Die CSU und das grüne Dilemma: Ein Kommentar
In der CSU brodelt es: Parteichef Markus Söder und der Europaabgeordnete Manfred Weber liegen im Clinch über potenzielle Koalitionen. Die strategische Frage, wie die Partei in Zukunft mit den Grünen umgehen sollte, bleibt auch nach dem Parteitag offen.
Interne Rivalitäten und strategische Fragen
In der CSU werden, wie in jeder Partei, interne Rivalitäten besonders lustvoll ausgetragen. Dies erklärt das Getöse um mögliche schwarz-grüne Koalitionen zwischen Markus Söder und Manfred Weber – allerdings nur zum Teil. Diesmal steckt eine strategisch wirklich schwierige Frage dahinter. Kurioserweise haben beide Recht: Söder vor der Wahl, Weber und der gleich argumentierende CDU-Chef Friedrich Merz danach.
Schwarz-Grün?

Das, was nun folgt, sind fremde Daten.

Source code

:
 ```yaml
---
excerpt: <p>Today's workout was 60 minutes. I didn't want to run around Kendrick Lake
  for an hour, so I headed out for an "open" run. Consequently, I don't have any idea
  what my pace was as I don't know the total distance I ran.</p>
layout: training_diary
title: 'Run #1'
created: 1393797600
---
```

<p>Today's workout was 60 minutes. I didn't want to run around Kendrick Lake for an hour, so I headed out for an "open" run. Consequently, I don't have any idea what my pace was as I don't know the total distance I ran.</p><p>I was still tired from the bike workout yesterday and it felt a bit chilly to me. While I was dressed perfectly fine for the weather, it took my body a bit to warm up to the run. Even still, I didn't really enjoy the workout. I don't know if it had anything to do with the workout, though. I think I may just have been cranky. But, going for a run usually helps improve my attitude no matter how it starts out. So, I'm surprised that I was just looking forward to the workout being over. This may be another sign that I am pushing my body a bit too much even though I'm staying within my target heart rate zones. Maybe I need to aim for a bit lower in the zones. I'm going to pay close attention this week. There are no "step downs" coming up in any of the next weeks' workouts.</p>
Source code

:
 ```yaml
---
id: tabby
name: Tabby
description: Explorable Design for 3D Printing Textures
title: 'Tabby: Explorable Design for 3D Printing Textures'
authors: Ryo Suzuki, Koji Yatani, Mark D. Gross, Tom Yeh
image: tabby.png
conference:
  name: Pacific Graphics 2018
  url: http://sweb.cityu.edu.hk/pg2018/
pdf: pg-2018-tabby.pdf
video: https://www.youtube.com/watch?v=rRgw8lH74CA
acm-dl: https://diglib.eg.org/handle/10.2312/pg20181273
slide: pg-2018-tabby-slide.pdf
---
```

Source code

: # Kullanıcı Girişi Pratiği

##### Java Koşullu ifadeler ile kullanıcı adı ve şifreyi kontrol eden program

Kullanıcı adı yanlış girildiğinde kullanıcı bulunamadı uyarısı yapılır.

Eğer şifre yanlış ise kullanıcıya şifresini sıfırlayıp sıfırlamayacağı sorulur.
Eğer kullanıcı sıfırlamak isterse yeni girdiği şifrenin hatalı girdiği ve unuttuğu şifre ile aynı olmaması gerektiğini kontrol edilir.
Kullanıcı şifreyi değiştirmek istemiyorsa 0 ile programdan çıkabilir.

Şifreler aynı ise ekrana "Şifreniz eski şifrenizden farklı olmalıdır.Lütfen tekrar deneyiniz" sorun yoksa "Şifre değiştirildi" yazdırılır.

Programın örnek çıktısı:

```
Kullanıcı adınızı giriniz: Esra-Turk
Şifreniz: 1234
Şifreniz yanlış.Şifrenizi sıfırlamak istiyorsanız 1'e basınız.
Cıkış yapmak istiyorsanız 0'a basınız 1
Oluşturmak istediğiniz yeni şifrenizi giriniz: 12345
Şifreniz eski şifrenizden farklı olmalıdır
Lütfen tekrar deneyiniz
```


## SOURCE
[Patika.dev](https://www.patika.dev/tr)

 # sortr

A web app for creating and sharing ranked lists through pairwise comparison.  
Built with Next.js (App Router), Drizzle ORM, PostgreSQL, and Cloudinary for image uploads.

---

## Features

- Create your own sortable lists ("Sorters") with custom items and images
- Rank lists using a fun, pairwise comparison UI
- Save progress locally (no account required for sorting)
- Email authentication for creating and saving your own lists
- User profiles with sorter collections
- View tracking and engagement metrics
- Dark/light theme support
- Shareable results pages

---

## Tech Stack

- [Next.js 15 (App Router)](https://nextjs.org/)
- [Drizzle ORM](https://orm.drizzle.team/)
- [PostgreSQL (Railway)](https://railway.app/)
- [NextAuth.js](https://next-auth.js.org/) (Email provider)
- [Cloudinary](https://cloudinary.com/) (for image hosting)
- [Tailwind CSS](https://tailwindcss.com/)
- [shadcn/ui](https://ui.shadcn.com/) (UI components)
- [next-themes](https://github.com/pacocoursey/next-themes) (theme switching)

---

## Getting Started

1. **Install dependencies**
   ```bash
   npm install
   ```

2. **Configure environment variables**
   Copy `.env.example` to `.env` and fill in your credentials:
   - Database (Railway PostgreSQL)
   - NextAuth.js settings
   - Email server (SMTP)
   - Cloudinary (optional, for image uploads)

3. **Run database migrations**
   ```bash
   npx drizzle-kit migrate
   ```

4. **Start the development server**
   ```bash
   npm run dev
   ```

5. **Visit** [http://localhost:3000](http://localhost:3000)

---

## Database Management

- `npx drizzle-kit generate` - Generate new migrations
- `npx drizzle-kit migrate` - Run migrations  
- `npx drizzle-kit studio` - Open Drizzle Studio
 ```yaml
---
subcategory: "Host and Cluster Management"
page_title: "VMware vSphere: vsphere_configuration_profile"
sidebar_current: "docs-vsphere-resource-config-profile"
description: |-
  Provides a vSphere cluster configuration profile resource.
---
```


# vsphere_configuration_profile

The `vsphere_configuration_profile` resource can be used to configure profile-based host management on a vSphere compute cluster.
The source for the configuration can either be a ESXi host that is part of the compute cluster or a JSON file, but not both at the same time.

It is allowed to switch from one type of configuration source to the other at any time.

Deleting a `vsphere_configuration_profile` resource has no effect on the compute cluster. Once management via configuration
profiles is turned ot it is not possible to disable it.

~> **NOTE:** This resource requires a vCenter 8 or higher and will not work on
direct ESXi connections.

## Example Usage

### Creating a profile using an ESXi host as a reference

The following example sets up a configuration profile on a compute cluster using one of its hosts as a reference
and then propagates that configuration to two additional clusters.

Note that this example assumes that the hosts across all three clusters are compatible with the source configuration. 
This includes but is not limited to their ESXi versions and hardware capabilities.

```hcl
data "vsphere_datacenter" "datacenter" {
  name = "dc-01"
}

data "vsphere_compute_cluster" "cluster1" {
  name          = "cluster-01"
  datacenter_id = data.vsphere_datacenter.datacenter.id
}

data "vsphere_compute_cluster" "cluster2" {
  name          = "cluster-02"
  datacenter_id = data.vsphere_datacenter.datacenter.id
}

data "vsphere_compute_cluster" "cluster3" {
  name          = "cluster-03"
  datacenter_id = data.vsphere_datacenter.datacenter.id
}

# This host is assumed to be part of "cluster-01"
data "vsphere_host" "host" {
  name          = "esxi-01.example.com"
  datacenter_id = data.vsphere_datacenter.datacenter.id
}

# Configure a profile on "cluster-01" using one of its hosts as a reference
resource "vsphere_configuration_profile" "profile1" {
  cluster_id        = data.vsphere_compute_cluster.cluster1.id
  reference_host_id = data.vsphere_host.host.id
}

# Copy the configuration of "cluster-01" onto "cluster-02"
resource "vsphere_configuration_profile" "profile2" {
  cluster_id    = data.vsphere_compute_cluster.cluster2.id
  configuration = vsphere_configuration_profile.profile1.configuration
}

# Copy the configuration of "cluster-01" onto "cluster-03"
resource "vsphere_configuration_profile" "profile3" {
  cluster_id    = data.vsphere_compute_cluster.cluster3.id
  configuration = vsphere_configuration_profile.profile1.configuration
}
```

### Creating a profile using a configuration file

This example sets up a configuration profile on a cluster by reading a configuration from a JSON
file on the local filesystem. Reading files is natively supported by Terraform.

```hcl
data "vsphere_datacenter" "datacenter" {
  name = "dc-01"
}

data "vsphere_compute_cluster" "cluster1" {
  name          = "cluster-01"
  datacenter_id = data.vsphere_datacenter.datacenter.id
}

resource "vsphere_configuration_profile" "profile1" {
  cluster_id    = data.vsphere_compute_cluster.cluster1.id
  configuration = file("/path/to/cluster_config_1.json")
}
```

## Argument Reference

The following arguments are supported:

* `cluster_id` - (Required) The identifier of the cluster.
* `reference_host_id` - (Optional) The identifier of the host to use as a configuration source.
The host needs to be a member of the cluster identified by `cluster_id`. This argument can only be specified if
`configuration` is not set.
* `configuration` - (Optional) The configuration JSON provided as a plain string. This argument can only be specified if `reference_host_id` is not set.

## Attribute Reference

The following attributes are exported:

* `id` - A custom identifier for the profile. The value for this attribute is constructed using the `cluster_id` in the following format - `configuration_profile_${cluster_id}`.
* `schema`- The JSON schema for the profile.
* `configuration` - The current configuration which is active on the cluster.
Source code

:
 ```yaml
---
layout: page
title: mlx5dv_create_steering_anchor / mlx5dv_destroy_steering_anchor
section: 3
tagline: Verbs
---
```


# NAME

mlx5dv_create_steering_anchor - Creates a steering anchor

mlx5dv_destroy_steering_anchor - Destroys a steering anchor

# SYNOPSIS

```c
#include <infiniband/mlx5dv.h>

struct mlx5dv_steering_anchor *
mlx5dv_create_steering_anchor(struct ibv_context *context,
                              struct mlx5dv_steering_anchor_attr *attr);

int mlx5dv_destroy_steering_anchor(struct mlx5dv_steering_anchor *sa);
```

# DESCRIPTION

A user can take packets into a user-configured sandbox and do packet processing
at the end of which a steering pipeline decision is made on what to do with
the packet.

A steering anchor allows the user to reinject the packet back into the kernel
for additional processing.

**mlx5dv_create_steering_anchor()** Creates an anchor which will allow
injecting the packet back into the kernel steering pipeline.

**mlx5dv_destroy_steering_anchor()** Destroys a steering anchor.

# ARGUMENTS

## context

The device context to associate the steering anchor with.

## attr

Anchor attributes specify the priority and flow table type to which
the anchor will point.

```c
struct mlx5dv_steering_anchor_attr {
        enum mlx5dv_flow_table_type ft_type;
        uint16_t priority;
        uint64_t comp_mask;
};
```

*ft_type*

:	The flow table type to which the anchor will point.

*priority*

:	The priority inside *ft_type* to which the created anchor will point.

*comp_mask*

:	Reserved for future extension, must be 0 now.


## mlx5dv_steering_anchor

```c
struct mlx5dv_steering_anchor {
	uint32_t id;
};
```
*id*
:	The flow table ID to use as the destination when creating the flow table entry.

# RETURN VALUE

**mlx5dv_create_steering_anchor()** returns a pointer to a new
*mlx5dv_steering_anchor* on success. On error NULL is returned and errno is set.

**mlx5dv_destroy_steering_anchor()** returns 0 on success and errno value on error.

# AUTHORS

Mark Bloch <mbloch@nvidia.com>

Söder hat die Stimmung richtig erfasst
Aktuell würde es der Union schaden, die Tür zu den Grünen auch nur einen Spalt offen zu lassen. Die Stimmung im Land hat sich gedreht, viel am aktuellen Ampel-Zorn wird an den Grünen und ihrem Habeck-Baerbock-Personal festgemacht. Die Prioritäten der Menschen haben sich geändert, die Reihenfolge ihrer Sorgen. Die Grünen haben das, besonders beim Thema Migration, zu spät verstanden, manche sogar gar nicht. Die Union hat gerade erst unter größeren Anstrengungen und mit einem Chef-Wechsel klarmachen können, dass sie aus den schweren Fehlern der Merkel-Zeit gelernt hat. Noch glauben ihr das nicht alle Wähler, denen eine harte Linie wichtig ist. Ein Signal, notfalls nach der nächsten Wahl mit den Grünen weiterzuwursteln und dann schon irgendwie Kompromisse zu finden, könnte skeptische Wähler verstören. Söder hat diese Stimmung richtig erfasst. Vielleicht ist das ein Grund dafür, warum die Union in Umfragen nicht viel stärker dasteht als bei mittelprächtigen 31, 32 Prozent.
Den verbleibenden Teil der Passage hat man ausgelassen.